In both its public and private briefings after 21 August, the administration disregarded the available intelligence about al-Nusra's potential access to sarin and continued to claim that the Assad government was in sole possession of chemical weapons. This was the message conveyed in the various secret briefings that members of Congress received in the days after the attack, when Obama was seeking support for his planned missile offensive against Syrian military installations. One legislator with more than two decades of experience in military affairs told me that he came away from one such briefing persuaded that 'only the Assad government had sarin and the rebels did not.' Similarly, following the release of the UN report on 16 September confirming that sarin was used on 21 August, Samantha Power, the US ambassador to the UN, told a press conference: 'It's very important to note that only the [Assad] regime possesses sarin, and we have no evidence that the opposition possesses sarin.'
It is not known whether the highly classified reporting on al-Nusra was made available to Power's office, but her comment was a reflection of the attitude that swept through the administration. 'The immediate assumption was that Assad had done it,' the former senior intelligence official told me. 'The new director of the CIA, [John] Brennan, jumped to that conclusion ... drives to the White House and says: "Look at what I've got!" It was all verbal; they just waved the bloody shirt. There was a lot of political pressure to bring Obama to the table to help the rebels, and there was wishful thinking that this [tying Assad to the sarin attack] would force Obama's hand: "This is the Zimmermann telegram of the Syrian rebellion and now Obama can react." Wishful thinking by the Samantha Power wing within the administration. Unfortunately, some members of the Joint Chiefs who were alerted that he was going to attack weren't so sure it was a good thing.'
The proposed American missile attack on Syria never won public support and Obama turned quickly to the UN and the Russian proposal for dismantling the Syrian chemical warfare complex. Any possibility of military action was definitively averted on 26 September when the administration joined Russia in approving a draft UN resolution calling on the Assad government to get rid of its chemical arsenal. Obama's retreat brought relief to many senior military officers. (One high-level special operations adviser told me that the ill-conceived American missile attack on Syrian military airfields and missile emplacements, as initially envisaged by the White House, would have been 'like providing close air support for al-Nusra'.)

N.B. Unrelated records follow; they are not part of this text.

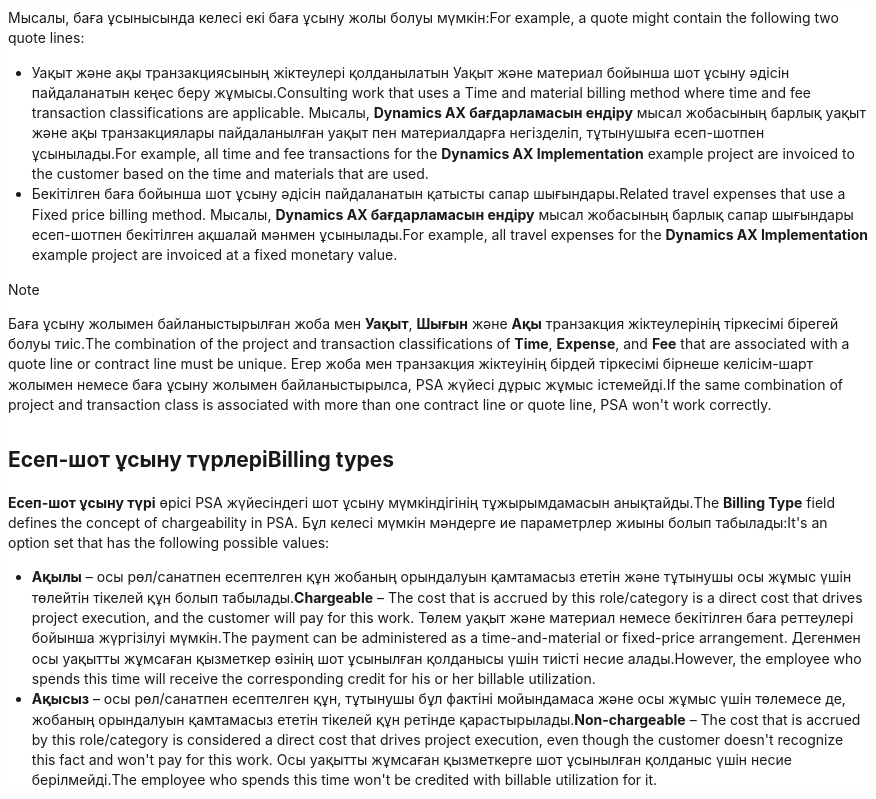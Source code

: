 <span data-ttu-id="45360-172">Мысалы, баға ұсынысында келесі екі баға ұсыну жолы болуы мүмкін:</span><span class="sxs-lookup"><span data-stu-id="45360-172">For example, a quote might contain the following two quote lines:</span></span> 
- <span data-ttu-id="45360-173">Уақыт және ақы транзакциясының жіктеулері қолданылатын Уақыт және материал бойынша шот ұсыну әдісін пайдаланатын кеңес беру жұмысы.</span><span class="sxs-lookup"><span data-stu-id="45360-173">Consulting work that uses a Time and material billing method where time and fee transaction classifications are applicable.</span></span> <span data-ttu-id="45360-174">Мысалы, **Dynamics AX бағдарламасын ендіру** мысал жобасының барлық уақыт және ақы транзакциялары пайдаланылған уақыт пен материалдарға негізделіп, тұтынушыға есеп-шотпен ұсынылады.</span><span class="sxs-lookup"><span data-stu-id="45360-174">For example, all time and fee transactions for the **Dynamics AX Implementation** example project are invoiced to the customer based on the time and materials that are used.</span></span> 
- <span data-ttu-id="45360-175">Бекітілген баға бойынша шот ұсыну әдісін пайдаланатын қатысты сапар шығындары.</span><span class="sxs-lookup"><span data-stu-id="45360-175">Related travel expenses that use a Fixed price billing method.</span></span> <span data-ttu-id="45360-176">Мысалы, **Dynamics AX бағдарламасын ендіру** мысал жобасының барлық сапар шығындары есеп-шотпен бекітілген ақшалай мәнмен ұсынылады.</span><span class="sxs-lookup"><span data-stu-id="45360-176">For example, all travel expenses for the **Dynamics AX Implementation** example project are invoiced at a fixed monetary value.</span></span>

> [!NOTE]
> <span data-ttu-id="45360-177">Баға ұсыну жолымен байланыстырылған жоба мен **Уақыт**, **Шығын** және **Ақы** транзакция жіктеулерінің тіркесімі бірегей болуы тиіс.</span><span class="sxs-lookup"><span data-stu-id="45360-177">The combination of the project and transaction classifications of **Time**, **Expense**, and **Fee** that are associated with a quote line or contract line must be unique.</span></span> <span data-ttu-id="45360-178">Егер жоба мен транзакция жіктеуінің бірдей тіркесімі бірнеше келісім-шарт жолымен немесе баға ұсыну жолымен байланыстырылса, PSA жүйесі дұрыс жұмыс істемейді.</span><span class="sxs-lookup"><span data-stu-id="45360-178">If the same combination of project and transaction class is associated with more than one contract line or quote line, PSA won't work correctly.</span></span>

## <a name="billing-types"></a><span data-ttu-id="45360-179">Есеп-шот ұсыну түрлері</span><span class="sxs-lookup"><span data-stu-id="45360-179">Billing types</span></span>

<span data-ttu-id="45360-180">**Есеп-шот ұсыну түрі** өрісі PSA жүйесіндегі шот ұсыну мүмкіндігінің тұжырымдамасын анықтайды.</span><span class="sxs-lookup"><span data-stu-id="45360-180">The **Billing Type** field defines the concept of chargeability in PSA.</span></span> <span data-ttu-id="45360-181">Бұл келесі мүмкін мәндерге ие параметрлер жиыны болып табылады:</span><span class="sxs-lookup"><span data-stu-id="45360-181">It's an option set that has the following possible values:</span></span>

- <span data-ttu-id="45360-182">**Ақылы** – осы рөл/санатпен есептелген құн жобаның орындалуын қамтамасыз ететін және тұтынушы осы жұмыс үшін төлейтін тікелей құн болып табылады.</span><span class="sxs-lookup"><span data-stu-id="45360-182">**Chargeable** – The cost that is accrued by this role/category is a direct cost that drives project execution, and the customer will pay for this work.</span></span> <span data-ttu-id="45360-183">Төлем уақыт және материал немесе бекітілген баға реттеулері бойынша жүргізілуі мүмкін.</span><span class="sxs-lookup"><span data-stu-id="45360-183">The payment can be administered as a time-and-material or fixed-price arrangement.</span></span> <span data-ttu-id="45360-184">Дегенмен осы уақытты жұмсаған қызметкер өзінің шот ұсынылған қолданысы үшін тиісті несие алады.</span><span class="sxs-lookup"><span data-stu-id="45360-184">However, the employee who spends this time will receive the corresponding credit for his or her billable utilization.</span></span>
- <span data-ttu-id="45360-185">**Ақысыз** – осы рөл/санатпен есептелген құн, тұтынушы бұл фактіні мойындамаса және осы жұмыс үшін төлемесе де, жобаның орындалуын қамтамасыз ететін тікелей құн ретінде қарастырылады.</span><span class="sxs-lookup"><span data-stu-id="45360-185">**Non-chargeable** – The cost that is accrued by this role/category is considered a direct cost that drives project execution, even though the customer doesn't recognize this fact and won't pay for this work.</span></span> <span data-ttu-id="45360-186">Осы уақытты жұмсаған қызметкерге шот ұсынылған қолданыс үшін несие берілмейді.</span><span class="sxs-lookup"><span data-stu-id="45360-186">The employee who spends this time won't be credited with billable utilization for it.</span></span>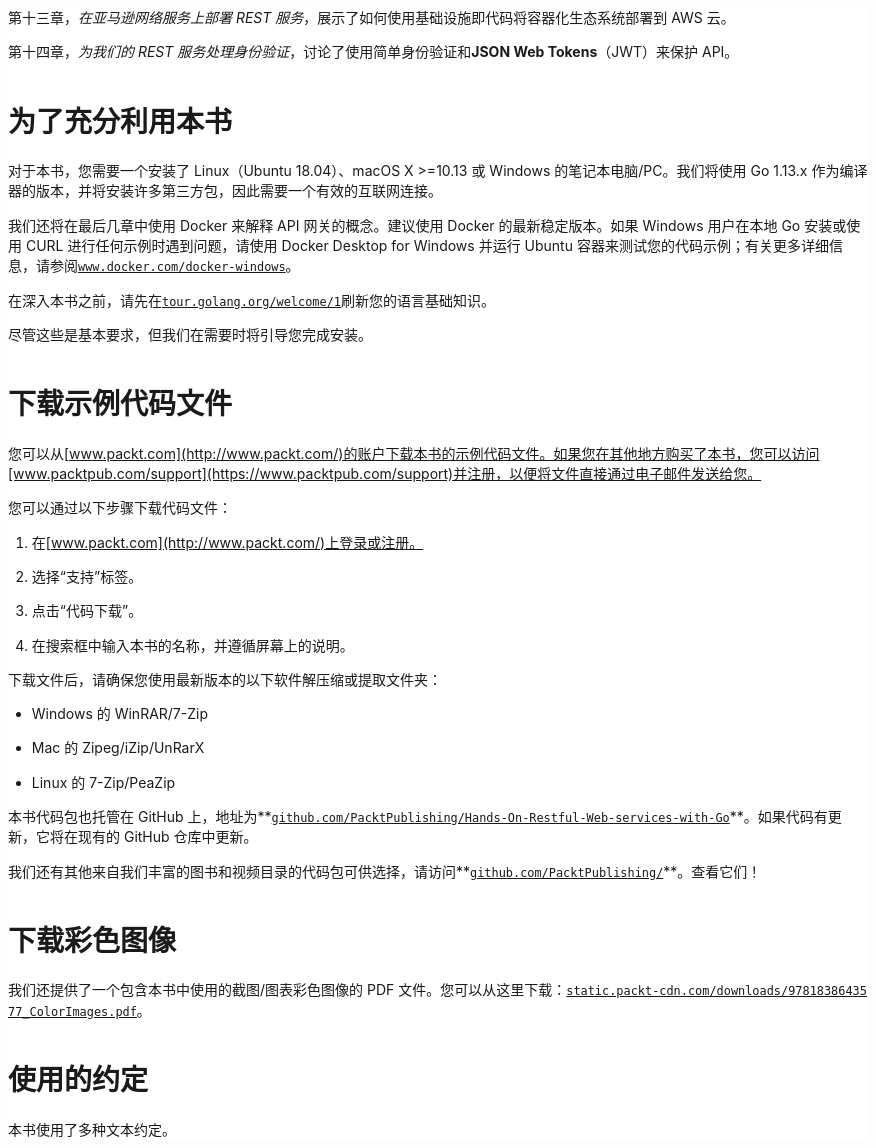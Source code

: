 第十三章，*在亚马逊网络服务上部署 REST 服务*，展示了如何使用基础设施即代码将容器化生态系统部署到 AWS 云。

第十四章，*为我们的 REST 服务处理身份验证*，讨论了使用简单身份验证和**JSON Web Tokens**（JWT）来保护 API。

# 为了充分利用本书

对于本书，您需要一个安装了 Linux（Ubuntu 18.04）、macOS X >=10.13 或 Windows 的笔记本电脑/PC。我们将使用 Go 1.13.x 作为编译器的版本，并将安装许多第三方包，因此需要一个有效的互联网连接。

我们还将在最后几章中使用 Docker 来解释 API 网关的概念。建议使用 Docker 的最新稳定版本。如果 Windows 用户在本地 Go 安装或使用 CURL 进行任何示例时遇到问题，请使用 Docker Desktop for Windows 并运行 Ubuntu 容器来测试您的代码示例；有关更多详细信息，请参阅[`www.docker.com/docker-windows`](https://www.docker.com/docker-windows)。

在深入本书之前，请先在[`tour.golang.org/welcome/1`](https://tour.golang.org/welcome/1)刷新您的语言基础知识。

尽管这些是基本要求，但我们在需要时将引导您完成安装。

# 下载示例代码文件

您可以从[www.packt.com](http://www.packt.com/)的账户下载本书的示例代码文件。如果您在其他地方购买了本书，您可以访问[www.packtpub.com/support](https://www.packtpub.com/support)并注册，以便将文件直接通过电子邮件发送给您。

您可以通过以下步骤下载代码文件：

1.  在[www.packt.com](http://www.packt.com/)上登录或注册。

1.  选择“支持”标签。

1.  点击“代码下载”。

1.  在搜索框中输入本书的名称，并遵循屏幕上的说明。

下载文件后，请确保您使用最新版本的以下软件解压缩或提取文件夹：

+   Windows 的 WinRAR/7-Zip

+   Mac 的 Zipeg/iZip/UnRarX

+   Linux 的 7-Zip/PeaZip

本书代码包也托管在 GitHub 上，地址为**[`github.com/PacktPublishing/Hands-On-Restful-Web-services-with-Go`](https://github.com/PacktPublishing/Hands-On-Restful-Web-services-with-Go)**。如果代码有更新，它将在现有的 GitHub 仓库中更新。

我们还有其他来自我们丰富的图书和视频目录的代码包可供选择，请访问**[`github.com/PacktPublishing/`](https://github.com/PacktPublishing/)**。查看它们！

# 下载彩色图像

我们还提供了一个包含本书中使用的截图/图表彩色图像的 PDF 文件。您可以从这里下载：[`static.packt-cdn.com/downloads/9781838643577_ColorImages.pdf`](https://static.packt-cdn.com/downloads/9781838643577_ColorImages.pdf)。

# 使用的约定

本书使用了多种文本约定。
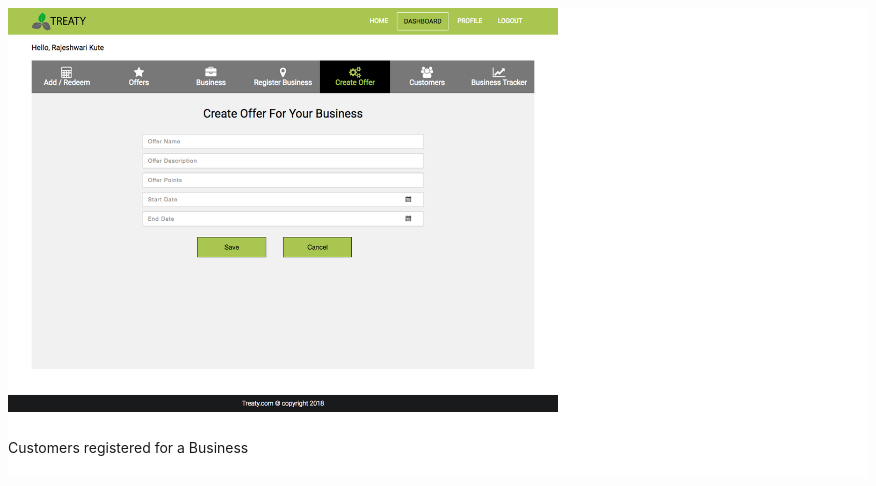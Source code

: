  <img src="screenshots/business_5.png" width="550"/>
  <br>
  <br>
  Customers registered for a Business
  <br>
  <br>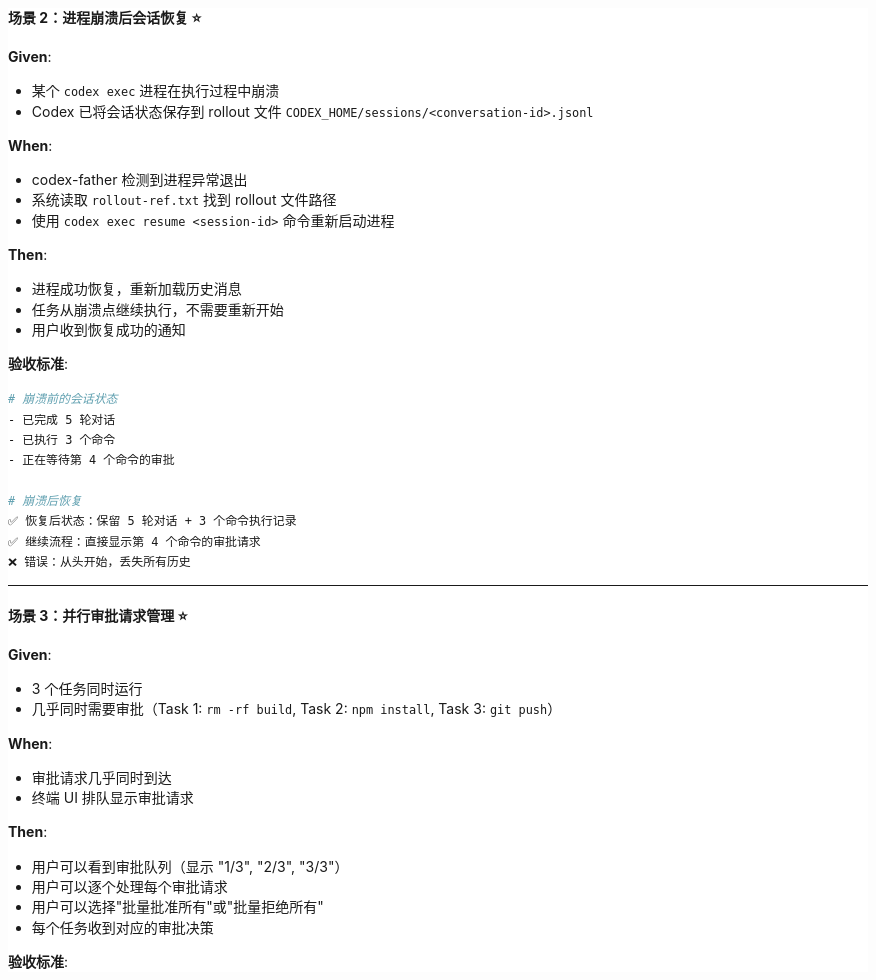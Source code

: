 
#### 场景 2：进程崩溃后会话恢复 ⭐

**Given**:

- 某个 `codex exec` 进程在执行过程中崩溃
- Codex 已将会话状态保存到 rollout 文件
  `CODEX_HOME/sessions/<conversation-id>.jsonl`

**When**:

- codex-father 检测到进程异常退出
- 系统读取 `rollout-ref.txt` 找到 rollout 文件路径
- 使用 `codex exec resume <session-id>` 命令重新启动进程

**Then**:

- 进程成功恢复，重新加载历史消息
- 任务从崩溃点继续执行，不需要重新开始
- 用户收到恢复成功的通知

**验收标准**:

```bash
# 崩溃前的会话状态
- 已完成 5 轮对话
- 已执行 3 个命令
- 正在等待第 4 个命令的审批

# 崩溃后恢复
✅ 恢复后状态：保留 5 轮对话 + 3 个命令执行记录
✅ 继续流程：直接显示第 4 个命令的审批请求
❌ 错误：从头开始，丢失所有历史
```

---

#### 场景 3：并行审批请求管理 ⭐

**Given**:

- 3 个任务同时运行
- 几乎同时需要审批（Task 1: `rm -rf build`, Task 2: `npm install`, Task 3:
  `git push`）

**When**:

- 审批请求几乎同时到达
- 终端 UI 排队显示审批请求

**Then**:

- 用户可以看到审批队列（显示 "1/3", "2/3", "3/3"）
- 用户可以逐个处理每个审批请求
- 用户可以选择"批量批准所有"或"批量拒绝所有"
- 每个任务收到对应的审批决策

**验收标准**:
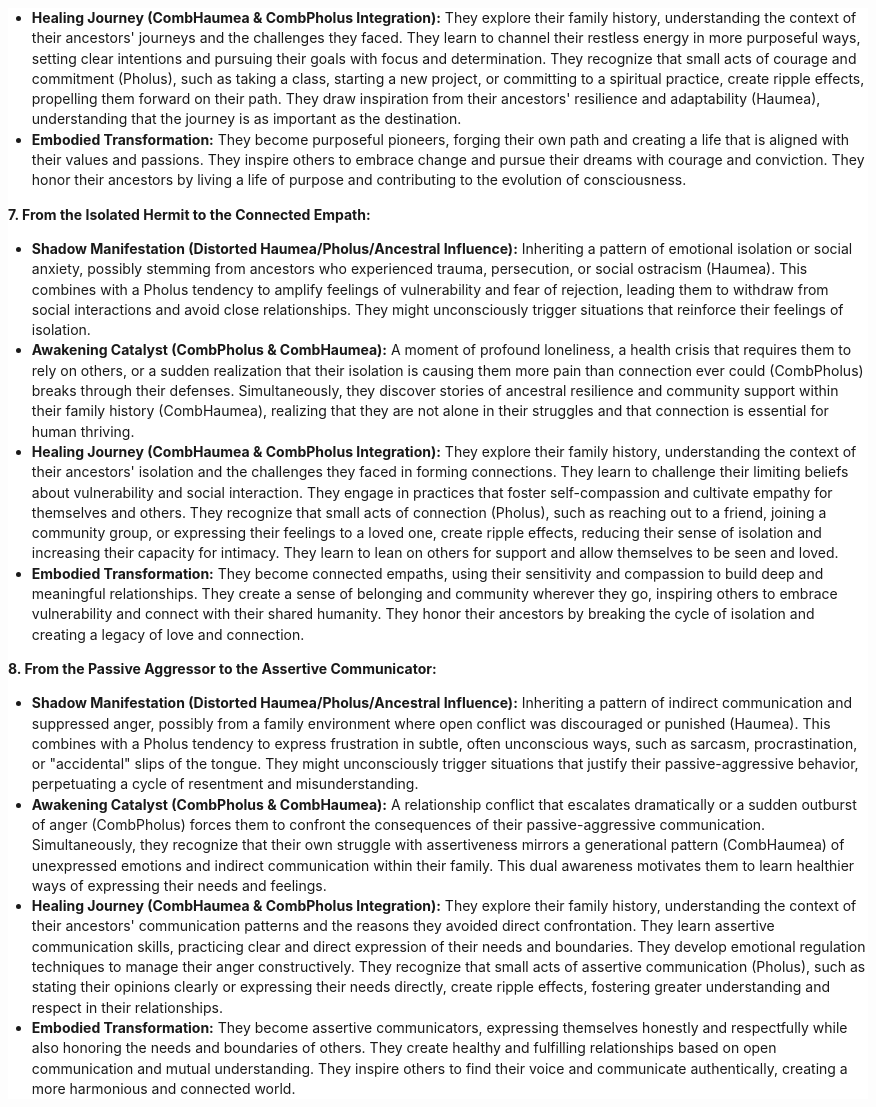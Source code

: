 *   **Healing Journey (CombHaumea & CombPholus Integration):**  They explore their family history, understanding the context of their ancestors' journeys and the challenges they faced.  They learn to channel their restless energy in more purposeful ways, setting clear intentions and pursuing their goals with focus and determination. They recognize that small acts of courage and commitment (Pholus), such as taking a class, starting a new project, or committing to a spiritual practice, create ripple effects, propelling them forward on their path. They draw inspiration from their ancestors' resilience and adaptability (Haumea), understanding that the journey is as important as the destination.
*   **Embodied Transformation:** They become purposeful pioneers, forging their own path and creating a life that is aligned with their values and passions. They inspire others to embrace change and pursue their dreams with courage and conviction. They honor their ancestors by living a life of purpose and contributing to the evolution of consciousness.

**7. From the Isolated Hermit to the Connected Empath:**

*   **Shadow Manifestation (Distorted Haumea/Pholus/Ancestral Influence):** Inheriting a pattern of emotional isolation or social anxiety, possibly stemming from ancestors who experienced trauma, persecution, or social ostracism (Haumea).  This combines with a Pholus tendency to amplify feelings of vulnerability and fear of rejection, leading them to withdraw from social interactions and avoid close relationships.  They might unconsciously trigger situations that reinforce their feelings of isolation.
*   **Awakening Catalyst (CombPholus & CombHaumea):** A moment of profound loneliness, a health crisis that requires them to rely on others, or a sudden realization that their isolation is causing them more pain than connection ever could (CombPholus) breaks through their defenses.  Simultaneously, they discover stories of ancestral resilience and community support within their family history (CombHaumea), realizing that they are not alone in their struggles and that connection is essential for human thriving.
*   **Healing Journey (CombHaumea & CombPholus Integration):** They explore their family history, understanding the context of their ancestors' isolation and the challenges they faced in forming connections.  They learn to challenge their limiting beliefs about vulnerability and social interaction. They engage in practices that foster self-compassion and cultivate empathy for themselves and others. They recognize that small acts of connection (Pholus), such as reaching out to a friend, joining a community group, or expressing their feelings to a loved one, create ripple effects, reducing their sense of isolation and increasing their capacity for intimacy. They learn to lean on others for support and allow themselves to be seen and loved.
*   **Embodied Transformation:** They become connected empaths, using their sensitivity and compassion to build deep and meaningful relationships. They create a sense of belonging and community wherever they go, inspiring others to embrace vulnerability and connect with their shared humanity. They honor their ancestors by breaking the cycle of isolation and creating a legacy of love and connection.

**8. From the Passive Aggressor to the Assertive Communicator:**

*   **Shadow Manifestation (Distorted Haumea/Pholus/Ancestral Influence):**  Inheriting a pattern of indirect communication and suppressed anger, possibly from a family environment where open conflict was discouraged or punished (Haumea).  This combines with a Pholus tendency to express frustration in subtle, often unconscious ways, such as sarcasm, procrastination, or "accidental" slips of the tongue. They might unconsciously trigger situations that justify their passive-aggressive behavior, perpetuating a cycle of resentment and misunderstanding.
*   **Awakening Catalyst (CombPholus & CombHaumea):** A relationship conflict that escalates dramatically or a sudden outburst of anger (CombPholus) forces them to confront the consequences of their passive-aggressive communication.  Simultaneously, they recognize that their own struggle with assertiveness mirrors a generational pattern (CombHaumea) of unexpressed emotions and indirect communication within their family.  This dual awareness motivates them to learn healthier ways of expressing their needs and feelings.
*   **Healing Journey (CombHaumea & CombPholus Integration):** They explore their family history, understanding the context of their ancestors' communication patterns and the reasons they avoided direct confrontation.  They learn assertive communication skills, practicing clear and direct expression of their needs and boundaries.  They develop emotional regulation techniques to manage their anger constructively.  They recognize that small acts of assertive communication (Pholus), such as stating their opinions clearly or expressing their needs directly, create ripple effects, fostering greater understanding and respect in their relationships.
*   **Embodied Transformation:**  They become assertive communicators, expressing themselves honestly and respectfully while also honoring the needs and boundaries of others. They create healthy and fulfilling relationships based on open communication and mutual understanding. They inspire others to find their voice and communicate authentically, creating a more harmonious and connected world.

The administration's distortion of the facts surrounding the sarin attack raises an unavoidable question: do we have the whole story of Obama's willingness to walk away from his 'red line' threat to bomb Syria? He had claimed to have an iron-clad case but suddenly agreed to take the issue to Congress, and later to accept Assad's offer to relinquish his chemical weapons. It appears possible that at some point he was directly confronted with contradictory information: evidence strong enough to persuade him to cancel his attack plan, and take the criticism sure to come from Republicans.
The UN resolution, which was adopted on 27 September by the Security Council, dealt indirectly with the notion that rebel forces such as al-Nusra would also be obliged to disarm: 'no party in Syria should use, develop, produce, acquire, stockpile, retain or transfer [chemical] weapons.' The resolution also calls for the immediate notification of the Security Council in the event that any 'non-state actors' acquire chemical weapons. No group was cited by name. While the Syrian regime continues the process of eliminating its chemical arsenal, the irony is that, after Assad's stockpile of precursor agents is destroyed, al-Nusra and its Islamist allies could end up as the only faction inside Syria with access to the ingredients that can create sarin, a strategic weapon that would be unlike any other in the war zone. There may be more to negotiate.